DATASET RECORDS
******

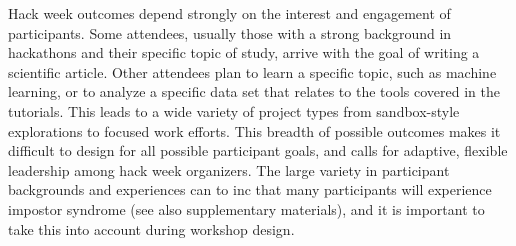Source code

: Hack week outcomes depend strongly on the interest and engagement of participants.
Some attendees, usually those with a strong background in hackathons and their specific topic of study, arrive with the goal of writing a scientific article.
Other attendees plan to learn a specific topic, such as machine learning, or to analyze a specific data set that relates to the tools covered in the tutorials.
This leads to a wide variety of project types from sandbox-style explorations to focused work efforts.
This breadth of possible outcomes makes it difficult to design for all possible participant goals, and calls for adaptive, flexible leadership among hack week organizers.
The large variety in participant backgrounds and experiences can to inc that many participants will experience impostor syndrome (see also supplementary materials), and it 
is important to take this into account during workshop design.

******

EXERCISE DETAILS
Starting at the first line of the material, output exactly the lines up to and including the one with "This leads to". Do not include the pictures.

RESULT OF THE EXERCISE
Source code

: Hack week outcomes depend strongly on the interest and engagement of participants.
Some attendees, usually those with a strong background in hackathons and their specific topic of study, arrive with the goal of writing a scientific article.
Other attendees plan to learn a specific topic, such as machine learning, or to analyze a specific data set that relates to the tools covered in the tutorials.
This leads to a wide variety of project types from sandbox-style explorations to focused work efforts.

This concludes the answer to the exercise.